A sociedade líquida definida por Bauman é aquela permeada por relações fluídas, frágeis, descompromissadas. É a era denominada pós-modernidade. Não se trata mais de uma sociedade em que os indivíduos sabem o seu destino desde o nascimento: agora todos estão imersos em um espaço social onde – teoricamente – escolhem seu próprio futuro, definem o seu caminho e são responsáveis pelos seus fracassos. Ninguém é, e sim está. (2)

Os meios de comunicação em massa propiciam os relacionamentos virtuais: através de mensagens, vídeos e fotos, relações começam e terminam, sem que muitas vezes haja qualquer contato físico entre os envolvidos. Um simples “clique” faz com que as pessoas entrem ou saiam da vida das outras, poupando-as de frustrações indesejadas – e também, muitas vezes, da profundidade necessária ao saudável estabelecimento dos vínculos.

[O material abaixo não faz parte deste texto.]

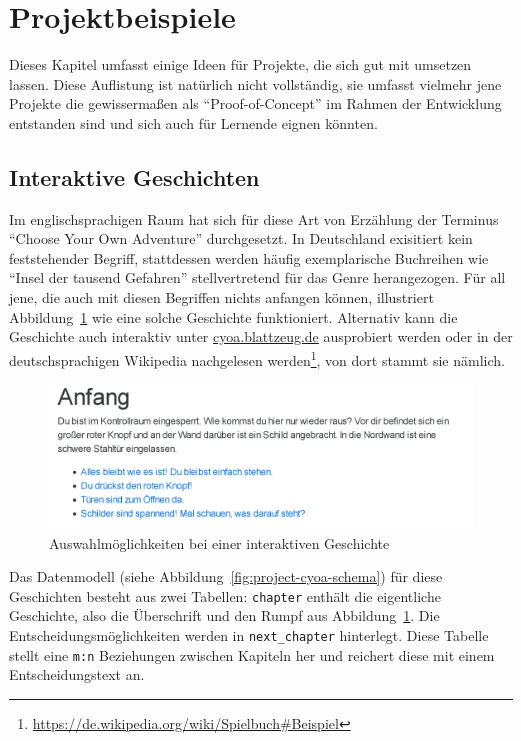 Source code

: \section{Projektbeispiele}
\label{sec:project-examples}

Dieses Kapitel umfasst einige Ideen für Projekte, die sich gut mit \idename{} umsetzen lassen. Diese Auflistung ist natürlich nicht vollständig, sie umfasst vielmehr jene Projekte die gewissermaßen als "`Proof-of-Concept"' im Rahmen der Entwicklung entstanden sind und sich auch für Lernende eignen könnten.

\subsection{Interaktive Geschichten}
\label{sec:project-cyoa}

Im englischsprachigen Raum hat sich für diese Art von Erzählung der Terminus ``Choose Your Own Adventure'' durchgesetzt. In Deutschland exisitiert kein feststehender Begriff, stattdessen werden häufig exemplarische Buchreihen wie ``Insel der tausend Gefahren'' stellvertretend für das Genre herangezogen. Für all jene, die auch mit diesen Begriffen nichts anfangen können, illustriert Abbildung~\ref{fig:enduser-cyoa-choice} wie eine solche Geschichte funktioniert. Alternativ kann die Geschichte auch interaktiv unter \href{http://cyoa.blattzeug.de/}{cyoa.blattzeug.de} ausprobiert werden oder in der deutschsprachigen Wikipedia nachgelesen werden\footnote{\url{https://de.wikipedia.org/wiki/Spielbuch\#Beispiel}}, von dort stammt sie nämlich.

\begin{figure}[h]
  \centering \includegraphics[width=\textwidth-2pt,frame]{images/screenshots/20161019/enduser-cyoa-choice.png}
  \caption{Auswahlmöglichkeiten bei einer interaktiven Geschichte}
  \label{fig:enduser-cyoa-choice}
\end{figure}

Das Datenmodell (siehe Abbildung~\ref{fig:project-cyoa-schema}) für diese Geschichten besteht aus zwei Tabellen: \texttt{chapter} enthält die eigentliche Geschichte, also die Überschrift und den Rumpf aus Abbildung~\ref{fig:enduser-cyoa-choice}. Die Entscheidungsmöglichkeiten werden in \texttt{next\_chapter} hinterlegt. Diese Tabelle stellt eine \texttt{m:n} Beziehungen zwischen Kapiteln her und reichert diese mit einem Entscheidungstext an.

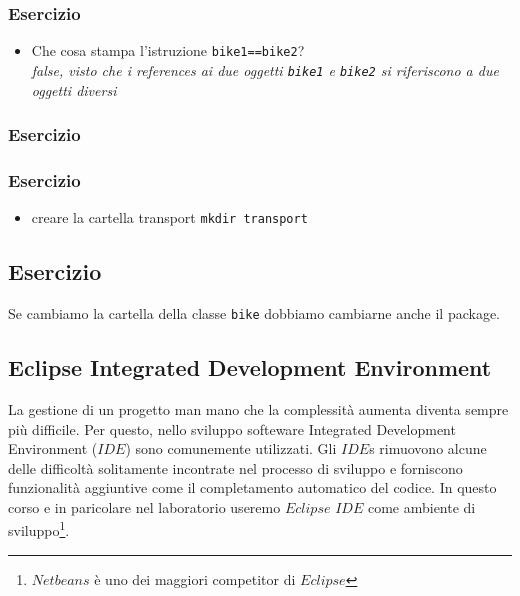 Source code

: \documentclass{article}
\theoremstyle{definition}
\begin{document}
\subsubsection{Esercizio}




\begin{itemize}
\item Che cosa stampa l'istruzione  \texttt{bike1==bike2}?\\
 \emph{false, visto che i references ai due oggetti  \texttt{bike1} e \texttt{bike2} si riferiscono a due oggetti diversi}
\end{itemize}


\subsubsection{Esercizio}



\subsubsection{Esercizio}

\begin{itemize}
\item creare la cartella transport \texttt{mkdir transport}
\end{itemize}


\subsection{Esercizio}



Se cambiamo la cartella della classe \texttt{bike} dobbiamo cambiarne anche il package.

\subsection{Eclipse Integrated Development Environment}
La gestione di un progetto man mano che la complessit\`a aumenta diventa sempre pi\`u difficile. Per questo, nello sviluppo softeware  Integrated Development Environment ($IDE$) sono comunemente utilizzati. Gli $IDE$s rimuovono alcune delle difficolt\`a solitamente incontrate nel processo di sviluppo e forniscono funzionalit\`a aggiuntive come il completamento automatico del codice. In questo corso e in paricolare nel laboratorio useremo $Eclipse$ $IDE$ come ambiente di sviluppo\footnote{$Netbeans$ \`e uno dei maggiori competitor di $Eclipse$}.  
\end{document}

Esses tempos “líquidos”, embora possam gerar em algumas pessoas certa inquietude e angústia, não deveriam ser vistos como deterministas de um futuro, mas sim como uma transição entre o que era e o que pode vir a ser. As intensas transformações vivenciadas pelos indivíduos e pela sociedade, conjugados com as constantes exigências de cumprimento de obrigações, disciplina, previsibilidade de comportamentos (nas relações sociais), contrapondo-se à espontaneidade, fluidez e imprevisibilidade (nas relações amorosas), terminam por gerar dilemas de difícil – quando não impossível – solução. (3)

Todas essas modificações na forma de se ver e tratar o amor e os relacionamentos inevitavelmente resultam em modificações nas formas de formação e constituição das famílias.

As famílias modernas tinham por função a reprodução, a segurança, o repasse de valores morais e culturais e a socialização. No seu bojo, em tese, o integrante encontrava o amor, afeto, apoio e compreensão que lhe permitiam se tornar um sujeito pleno.

Ao contrário, as famílias pós-modernas – líquidas – têm como características um número cada vez menor de membros, com relações fluídas, sem figuras de autoridade e onde o objetivo principal não é mais o fortalecimento do grupo familiar, mas a valorização do indivíduo e a satisfação momentânea de seus desejos, em detrimento de seu amadurecimento emocional. Frustrações não são mais toleradas.

O sexo casual é uma realidade frequente, sendo os desejos vividos com mais liberdade e sem tabus, muitas vezes desvinculados de quaisquer compromissos amorosos ou familiares. Dia a dia cresce o número de pessoas que decidem enfrentar sozinhas as agruras da vida, restando à sociedade adaptar-se às escolhas: de imóveis a supermercados, passando pelas redes sociais, o “mercado da solidão” cresce e rende muito.

Em decorrência disso, à luz do direito contemporâneo e considerando-se os princípios democráticos de aperfeiçoamento e de dignidade da pessoa humana, não se pode mais conceituar como família apenas a relação entre homem e mulher, ungidos pelos laços do matrimônio e com a finalidade de gerar filhos. Rompidos os paradigmas tradicionais identificadores da família, vislumbram-se outros arranjos.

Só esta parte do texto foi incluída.